Many activists in the Jewish community were shocked by the finding that nearly 21% of Jews in New York City live at less than 150% of the federal poverty line, the standard used to define poverty in this study. That amounts to $13,290 for a one-person household and $27, 150 for a four-person household.
That figure represented a sharp rise from the levels of Jewish poverty in 1991, when the last study was done.
Another 10%, or 104,000 New York-area Jews, live in households with incomes of less than $35,000 a year, and report they are struggling to “make ends meet.” Experts say this group of near poor is often more vulnerable than the poor because they are ineligible for government benefits.

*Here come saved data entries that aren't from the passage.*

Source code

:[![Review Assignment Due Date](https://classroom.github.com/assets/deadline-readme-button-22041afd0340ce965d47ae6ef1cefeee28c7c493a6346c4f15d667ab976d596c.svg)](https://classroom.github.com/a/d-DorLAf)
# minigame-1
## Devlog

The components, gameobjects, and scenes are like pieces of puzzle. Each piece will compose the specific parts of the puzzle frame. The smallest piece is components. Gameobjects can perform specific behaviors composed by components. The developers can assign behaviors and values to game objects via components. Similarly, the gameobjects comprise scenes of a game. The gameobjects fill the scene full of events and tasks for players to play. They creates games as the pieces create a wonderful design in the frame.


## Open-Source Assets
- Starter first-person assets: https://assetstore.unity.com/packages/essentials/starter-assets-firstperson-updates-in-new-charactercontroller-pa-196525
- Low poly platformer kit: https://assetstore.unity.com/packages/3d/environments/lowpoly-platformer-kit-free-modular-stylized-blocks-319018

The more detailed examination unveiled this week found higher levels of poverty in vulnerable neighborhoods, as well as an increasing spread of poverty in New York beyond the traditional centers of poor Jews.

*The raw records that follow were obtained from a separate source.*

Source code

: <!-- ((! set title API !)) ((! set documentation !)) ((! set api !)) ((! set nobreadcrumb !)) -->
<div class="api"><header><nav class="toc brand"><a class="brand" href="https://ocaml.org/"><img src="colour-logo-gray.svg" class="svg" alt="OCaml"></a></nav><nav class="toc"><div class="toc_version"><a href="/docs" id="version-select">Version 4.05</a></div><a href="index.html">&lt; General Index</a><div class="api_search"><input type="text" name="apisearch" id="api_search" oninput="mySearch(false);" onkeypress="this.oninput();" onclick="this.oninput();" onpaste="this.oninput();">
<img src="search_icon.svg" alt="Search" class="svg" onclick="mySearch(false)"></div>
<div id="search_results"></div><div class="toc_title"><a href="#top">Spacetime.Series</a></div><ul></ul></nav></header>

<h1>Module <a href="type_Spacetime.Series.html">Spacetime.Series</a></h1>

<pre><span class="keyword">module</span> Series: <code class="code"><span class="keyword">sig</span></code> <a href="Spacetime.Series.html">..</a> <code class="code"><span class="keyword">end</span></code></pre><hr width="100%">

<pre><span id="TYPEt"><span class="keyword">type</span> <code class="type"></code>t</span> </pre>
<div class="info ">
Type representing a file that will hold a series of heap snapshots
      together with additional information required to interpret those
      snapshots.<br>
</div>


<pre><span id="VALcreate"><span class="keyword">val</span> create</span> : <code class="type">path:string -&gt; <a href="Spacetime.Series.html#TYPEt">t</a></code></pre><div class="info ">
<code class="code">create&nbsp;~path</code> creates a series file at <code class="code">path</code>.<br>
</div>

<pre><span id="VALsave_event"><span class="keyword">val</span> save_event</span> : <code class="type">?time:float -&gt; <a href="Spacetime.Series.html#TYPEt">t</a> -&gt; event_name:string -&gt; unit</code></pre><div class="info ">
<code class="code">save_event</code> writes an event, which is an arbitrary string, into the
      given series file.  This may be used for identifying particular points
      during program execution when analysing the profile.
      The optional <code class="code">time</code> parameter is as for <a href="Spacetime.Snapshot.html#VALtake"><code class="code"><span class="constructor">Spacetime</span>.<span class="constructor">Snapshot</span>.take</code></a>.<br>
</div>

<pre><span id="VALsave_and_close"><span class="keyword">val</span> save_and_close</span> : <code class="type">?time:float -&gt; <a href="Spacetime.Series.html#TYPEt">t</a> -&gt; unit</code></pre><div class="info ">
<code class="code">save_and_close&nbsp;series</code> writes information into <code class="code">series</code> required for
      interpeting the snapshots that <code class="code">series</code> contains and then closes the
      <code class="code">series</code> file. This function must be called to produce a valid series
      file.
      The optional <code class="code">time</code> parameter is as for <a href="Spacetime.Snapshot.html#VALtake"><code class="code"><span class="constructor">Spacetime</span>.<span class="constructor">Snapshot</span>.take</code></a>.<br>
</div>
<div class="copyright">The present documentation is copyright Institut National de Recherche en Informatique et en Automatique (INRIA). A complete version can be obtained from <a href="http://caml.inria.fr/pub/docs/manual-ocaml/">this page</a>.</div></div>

Communal leaders and poverty experts in attendance at the meeting this week were not optimistic about the new findings.
“This conference is in itself kind of disappointing,” said Menachem Lubinsky, the former president of the Metropolitan Council on Jewish Poverty. “When I was young and idealistic, I believed that in the future a conference on Jewish poverty would not be needed.”
Instead, as presenter after presenter stressed, while the overall poverty level in New York City has declined over the past 10 years, poverty in the Jewish community has increased by 54%. The elderly, large Orthodox families and recent immigrants from the former Soviet Union account for more than 84% of the Jewish poor in New York.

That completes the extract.